(no title)

Applications' updates are a huge factor in the security of any endpoint, however the guide recommends application updates only for enterprise users, for normal users that recommendation is missing. But a lot of the attack surface of any system is in applications like the email client, PDF viewer, office suite, etc. While this is acknowledged by mentioning phishing, none of the recommedations mitigate that risk properly. And while the guide lauds Windows as well as MacOS (imho improperly) for their mitigations and sandboxing, it entirely skips over the extremely important field of application update management, which is properly solved by package managers and distributions in Linux.

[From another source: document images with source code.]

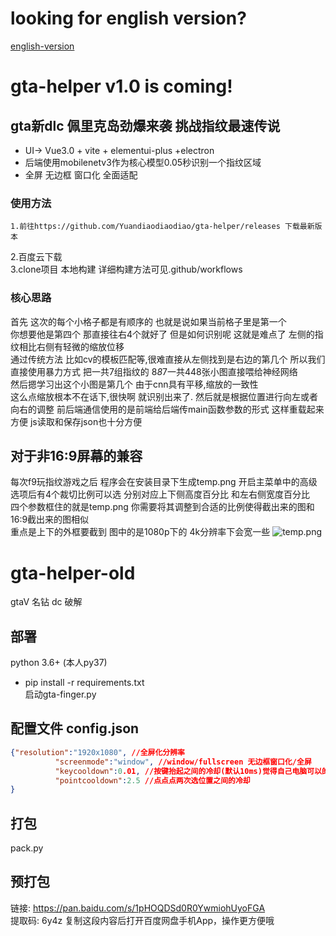 # looking for english version?
[english-version](https://github.com/Yuandiaodiaodiao/gta-helper/tree/englist-version)
# gta-helper v1.0 is coming!  
## gta新dlc 佩里克岛劲爆来袭 挑战指纹最速传说  
- UI-> Vue3.0 + vite + elementui-plus +electron  
- 后端使用mobilenetv3作为核心模型0.05秒识别一个指纹区域  
- 全屏 无边框 窗口化 全面适配  
### 使用方法  
    1.前往https://github.com/Yuandiaodiaodiao/gta-helper/releases 下载最新版本  
2.百度云下载  
3.clone项目 本地构建 详细构建方法可见.github/workflows  
### 核心思路
首先 这次的每个小格子都是有顺序的 也就是说如果当前格子里是第一个  
你想要他是第四个 那直接往右4个就好了
但是如何识别呢 这就是难点了 左侧的指纹相比右侧有轻微的缩放位移  
通过传统方法 比如cv的模板匹配等,很难直接从左侧找到是右边的第几个
所以我们直接使用暴力方式 把一共7组指纹的 8*8*7一共448张小图直接喂给神经网络  
然后摁学习出这个小图是第几个  由于cnn具有平移,缩放的一致性  
这么点缩放根本不在话下,很快啊 就识别出来了.
然后就是根据位置进行向左或者向右的调整
前后端通信使用的是前端给后端传main函数参数的形式
这样重载起来方便 js读取和保存json也十分方便

## 对于非16:9屏幕的兼容
每次f9玩指纹游戏之后 程序会在安装目录下生成temp.png
开启主菜单中的高级选项后有4个裁切比例可以选 分别对应上下侧高度百分比 和左右侧宽度百分比  
四个参数框住的就是temp.png 
你需要将其调整到合适的比例使得截出来的图和16:9截出来的图相似  
重点是上下的外框要截到
图中的是1080p下的 4k分辨率下会宽一些 
![temp.png](README.assets/temp.png)

# gta-helper-old
gtaV 名钻 dc 破解
## 部署  
python 3.6+ (本人py37)  
- pip install -r requirements.txt  
启动gta-finger.py
## 配置文件 config.json  
  ```json
 {"resolution":"1920x1080", //全屏化分辨率
            "screenmode":"window", //window/fullscreen 无边框窗口化/全屏
            "keycooldown":0.01, //按键抬起之间的冷却(默认10ms)觉得自己电脑可以的可以调成0
            "pointcooldown":2.5 //点点点两次选位置之间的冷却
}
  ```

## 打包
pack.py
## 预打包
链接: https://pan.baidu.com/s/1pHOQDSd0R0YwmiohUyoFGA   
提取码: 6y4z 复制这段内容后打开百度网盘手机App，操作更方便哦

​    
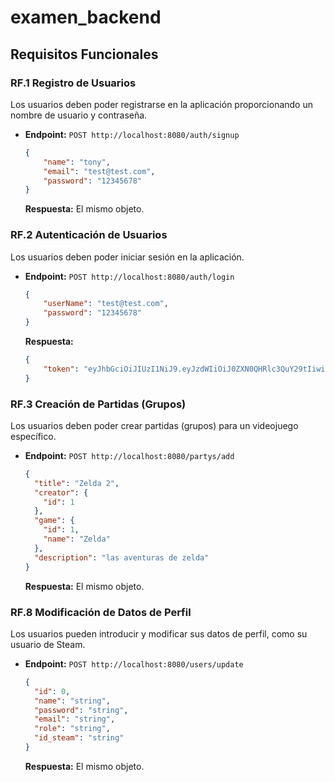 # examen_backend

## Requisitos Funcionales

### RF.1 Registro de Usuarios
Los usuarios deben poder registrarse en la aplicación proporcionando un nombre de usuario y contraseña.

- **Endpoint:** `POST http://localhost:8080/auth/signup`
  
  ```json
  {
      "name": "tony",
      "email": "test@test.com",
      "password": "12345678"
  }
  ```

  **Respuesta:**
  El mismo objeto.

### RF.2 Autenticación de Usuarios
Los usuarios deben poder iniciar sesión en la aplicación.

- **Endpoint:** `POST http://localhost:8080/auth/login`
  
  ```json
  {
      "userName": "test@test.com",
      "password": "12345678"
  }
  ```

  **Respuesta:**
  ```json
  {
      "token": "eyJhbGciOiJIUzI1NiJ9.eyJzdWIiOiJ0ZXN0QHRlc3QuY29tIiwiaWF0IjoxNzAxNzk0NDQ1LCJleHAiOjE3MDE5NzQ0NDV9.NLJkR9NDYfEC37rUi-jIumWjX2NL4K0aHZYSqb-gWzI"
  }
  ```

### RF.3 Creación de Partidas (Grupos)
Los usuarios deben poder crear partidas (grupos) para un videojuego específico.

- **Endpoint:** `POST http://localhost:8080/partys/add`
  
  ```json
  {
    "title": "Zelda 2",
    "creator": {
      "id": 1
    },
    "game": {
      "id": 1,
      "name": "Zelda"
    },
    "description": "las aventuras de zelda"
  }
  ```

  **Respuesta:**
  El mismo objeto.

### RF.8 Modificación de Datos de Perfil
Los usuarios pueden introducir y modificar sus datos de perfil, como su usuario de Steam.

- **Endpoint:** `POST http://localhost:8080/users/update`
  
  ```json
  {
    "id": 0,
    "name": "string",
    "password": "string",
    "email": "string",
    "role": "string",
    "id_steam": "string"
  }
  ```

  **Respuesta:**
  El mismo objeto.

Neither Windows nor MacOS offer any builtin solution, and the guide neglects to mention any third-party solutions or services that are available.

Some recommendations like enabling "strong" password policies are, in the way Windows implements them, counter to NIST and other accepted guidelines. This leads to the usual problems of passwords on stickers on the keyboard, monthly incremented weak passwords and password reuse.

Advice on backups improperly mentions "sync to the cloud". This is not backup, because an attacker can overwrite any file that will later be synced to the cloud, making your "backup" useless. Proper backups must not be overwriteable from the machine that is to be backuped. Anything else will let your data fall prey to the usual encryption trojans without any way of recovery.

And last, not strictly an operating system problem but an environment problem: It should be mentioned that common Windows antivirus and endpoint security software is in itself a security risk. Similarly, phishing attacks are enabled by common Windows-based applications such as Outlook, MS Office and Acrobat. Avoiding those applications if possible goes a long way towards securing a Windows system.